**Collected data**

-=-=-=-=-

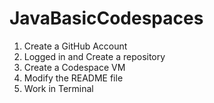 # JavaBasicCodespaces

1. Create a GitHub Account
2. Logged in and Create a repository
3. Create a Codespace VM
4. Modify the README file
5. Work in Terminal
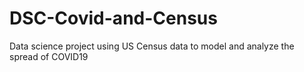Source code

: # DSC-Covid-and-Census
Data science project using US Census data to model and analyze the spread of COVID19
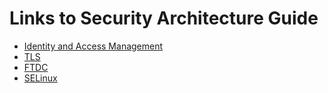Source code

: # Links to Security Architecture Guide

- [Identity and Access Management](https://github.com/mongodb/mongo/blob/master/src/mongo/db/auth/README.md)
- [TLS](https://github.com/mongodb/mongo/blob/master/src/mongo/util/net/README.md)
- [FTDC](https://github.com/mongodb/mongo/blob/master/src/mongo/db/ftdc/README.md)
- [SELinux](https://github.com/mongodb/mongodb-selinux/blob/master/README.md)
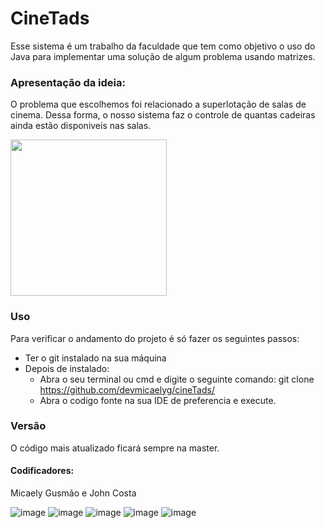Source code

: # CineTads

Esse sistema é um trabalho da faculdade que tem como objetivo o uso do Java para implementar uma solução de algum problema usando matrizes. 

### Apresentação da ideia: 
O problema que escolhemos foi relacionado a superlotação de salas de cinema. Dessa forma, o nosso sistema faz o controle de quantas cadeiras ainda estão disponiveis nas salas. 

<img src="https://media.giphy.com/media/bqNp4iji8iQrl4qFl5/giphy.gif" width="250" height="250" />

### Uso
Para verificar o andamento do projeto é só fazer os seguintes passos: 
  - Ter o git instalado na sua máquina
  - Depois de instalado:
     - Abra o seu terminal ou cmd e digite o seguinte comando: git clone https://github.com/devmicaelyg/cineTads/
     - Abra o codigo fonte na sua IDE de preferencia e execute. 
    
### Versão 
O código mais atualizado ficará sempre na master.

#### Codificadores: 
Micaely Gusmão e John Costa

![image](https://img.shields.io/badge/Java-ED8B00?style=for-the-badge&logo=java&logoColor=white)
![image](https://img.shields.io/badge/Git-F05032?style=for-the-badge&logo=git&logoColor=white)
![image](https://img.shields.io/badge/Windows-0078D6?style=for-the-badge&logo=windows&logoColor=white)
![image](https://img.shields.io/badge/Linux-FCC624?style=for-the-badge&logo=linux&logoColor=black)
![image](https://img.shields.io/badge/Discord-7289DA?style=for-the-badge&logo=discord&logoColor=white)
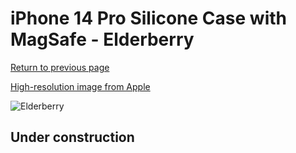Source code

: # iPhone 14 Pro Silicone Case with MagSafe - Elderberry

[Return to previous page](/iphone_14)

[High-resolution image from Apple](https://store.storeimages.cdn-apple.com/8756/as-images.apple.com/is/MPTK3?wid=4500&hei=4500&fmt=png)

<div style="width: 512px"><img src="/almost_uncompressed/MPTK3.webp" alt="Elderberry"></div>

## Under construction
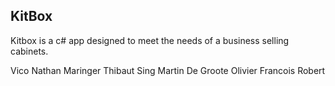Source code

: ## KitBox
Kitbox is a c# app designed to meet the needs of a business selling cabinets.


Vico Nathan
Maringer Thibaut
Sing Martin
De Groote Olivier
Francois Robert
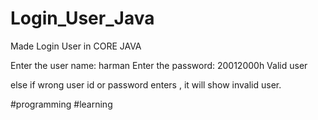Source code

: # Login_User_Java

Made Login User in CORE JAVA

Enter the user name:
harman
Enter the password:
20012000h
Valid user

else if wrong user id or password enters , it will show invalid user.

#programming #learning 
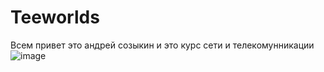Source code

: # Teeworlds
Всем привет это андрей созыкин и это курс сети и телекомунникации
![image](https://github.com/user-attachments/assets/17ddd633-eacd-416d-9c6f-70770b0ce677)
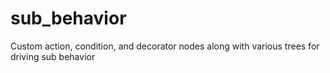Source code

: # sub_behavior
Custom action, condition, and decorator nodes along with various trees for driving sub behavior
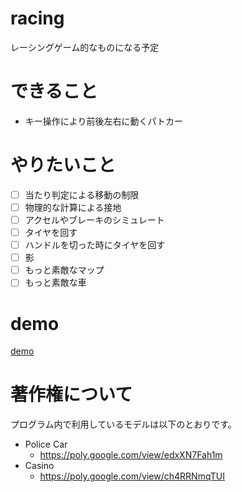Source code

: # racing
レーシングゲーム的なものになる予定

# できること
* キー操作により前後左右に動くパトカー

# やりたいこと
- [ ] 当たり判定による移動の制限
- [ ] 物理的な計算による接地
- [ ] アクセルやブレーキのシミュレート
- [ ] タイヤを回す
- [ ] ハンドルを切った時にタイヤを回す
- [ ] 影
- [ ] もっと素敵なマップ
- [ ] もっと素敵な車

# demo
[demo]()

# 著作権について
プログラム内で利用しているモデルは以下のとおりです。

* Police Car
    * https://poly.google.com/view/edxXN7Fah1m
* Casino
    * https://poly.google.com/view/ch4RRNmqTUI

-=-=-=-=-

**What is needed**
Word for word, give again the lines from the first entry to the line with "Security Architecture Guide", inclusive. Exclude the pictures.

**Exercise response**
 # JavaBasicCodespaces

1. Create a GitHub Account
2. Logged in and Create a repository
3. Create a Codespace VM
4. Modify the README file
5. Work in Terminal
Source code

: # DSC-Covid-and-Census
Data science project using US Census data to model and analyze the spread of COVID19
Source code

: # Links to Security Architecture Guide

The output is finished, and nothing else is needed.